I stopped dead. "Which friends?" Surely she couldn't mean the Bellefleur double wedding; surely they hadn't changed the date yet again.
"Oh, I shouldn't have said anything," Amelia said, looking guilty. "Well, speak of the devil!" There was another car coming to a stop right by the red Mustang.
Tara scrambled out. "I saw you driving by the shop," she called. "I almost didn't recognize you in the new car."
"Borrowed it from a friend," I said, looking at her askance.
"You did not tell her, Amelia Broadway!" Tara was righteously indignant.
"I didn't," Amelia said. "I started to, but I stopped in time!"
"Tell me what?"
"Sookie, I know this is going to sound crazy," Tara said, and I felt my brows draw together. "While you were gone, everything just clicked in a strange way, like something I'd known should happen, you know?"
I shook my head. I didn't know.
"JB and I got married!" Tara said, and the expression on her face was full of so many things: anxiety, hopefulness, guilt, wonder.
I ran that incredible sentence through my head several times before I was sure I understood the meaning of it. "You and JB? Husband and wife?" I said.
"I know, I know, it seems maybe a little strange... "
"It seems perfect," I said with all the sincerity I could scrape together. I wasn't really sure how I felt, but I owed my friend the happy face and cheerful voice I offered her. At the moment, this was the true stuff, and vampire fangs and blood under the bright searchlights seemed like the dream, or a scene from a movie I hadn't much enjoyed. "I'm so happy for you. What do you need for a wedding present?"
"Just your blessing, we put the announcement in the paper yesterday," she said, burbling away like a happy brook. "And the phone just hasn't stopped ringing off the wall since then. People are so nice!"
She truly believed she'd swept all her bad memories into a corner. She was in the mood to credit the world with benevolence.

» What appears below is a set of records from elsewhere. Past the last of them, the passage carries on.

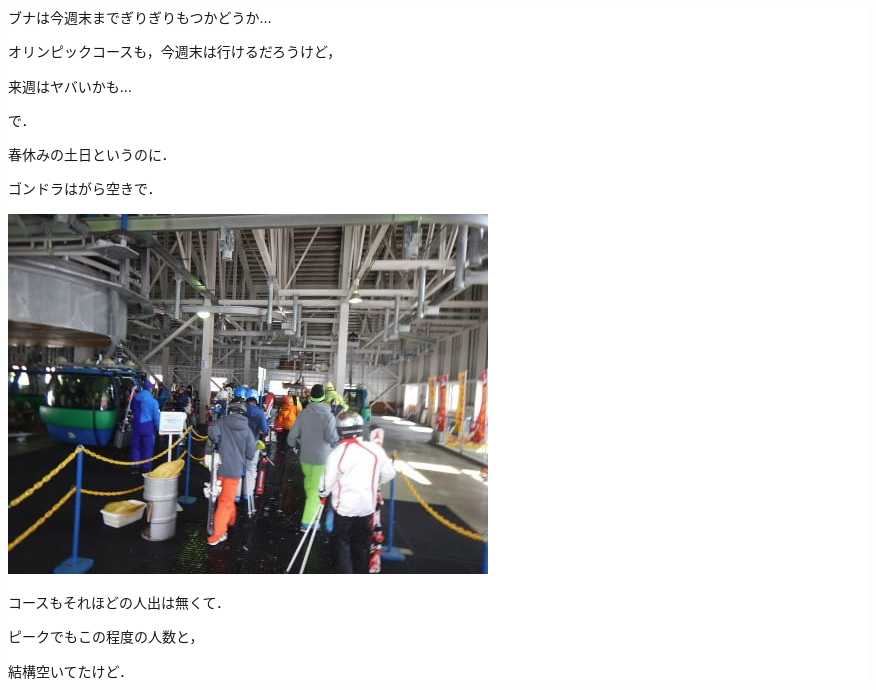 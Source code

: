 



ブナは今週末までぎりぎりもつかどうか…





オリンピックコースも，今週末は行けるだろうけど，


来週はヤバいかも…





で．


春休みの土日というのに．


ゴンドラはがら空きで．




![44b3bcde174c2926fc1569c150c5a821.jpg](images/44b3bcde174c2926fc1569c150c5a821.jpg)




コースもそれほどの人出は無くて．


ピークでもこの程度の人数と，


結構空いてたけど．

I would try that, too. I would do my best to smother the memory of that moment when I'd glanced back to see Quinn pulling himself along by his elbows. He'd reached Andre, who lay mute and stricken. Quinn had propped himself on one elbow, reached out with his other hand, grabbed the piece of wood lying by Andre's leg and jammed it into Andre's chest. And, just like that, Andre's long life was over.
He'd done it for me.
How could I be the same person? I wondered. How could I be happy that Tara had gotten married and yet remember such a thing – not with horror, but with a savage sense of pleasure? I had wanted Andre to die, as much as I had wanted Tara to find someone to live with who would never tease her for her awful past, someone who would care for her and be sweet to her. And JB would do that. He might not be much on intellectual conversation, but Tara seemed to have made her peace with that.
Theoretically, then, I was delighted and hopeful for my two friends. But I couldn't feel it. I'd seen awful things, and I'd felt awful things. Now I felt like two different people trying to exist inside the same space.
If I just stay away from the vampires for a while, I told myself, smiling and nodding the whole time as Tara talked on and Amelia patted my shoulder or my arm. If I pray every night, and hang around with humans, and leave the Weres alone, I'll be okay.
I hugged Tara, squeezing her until she squeaked.
"What do JB's parents say?" I asked. "Where'd you get the license? Up in Arkansas?"
As Tara began to tell me all about it, I winked at Amelia, who winked back and bent down to scoop up Bob in her arms. Bob blinked when he looked into my face, and he rubbed his head against my offered fingers and purred. We went inside with the sun bright on our backs and our shadows preceding us into the old house.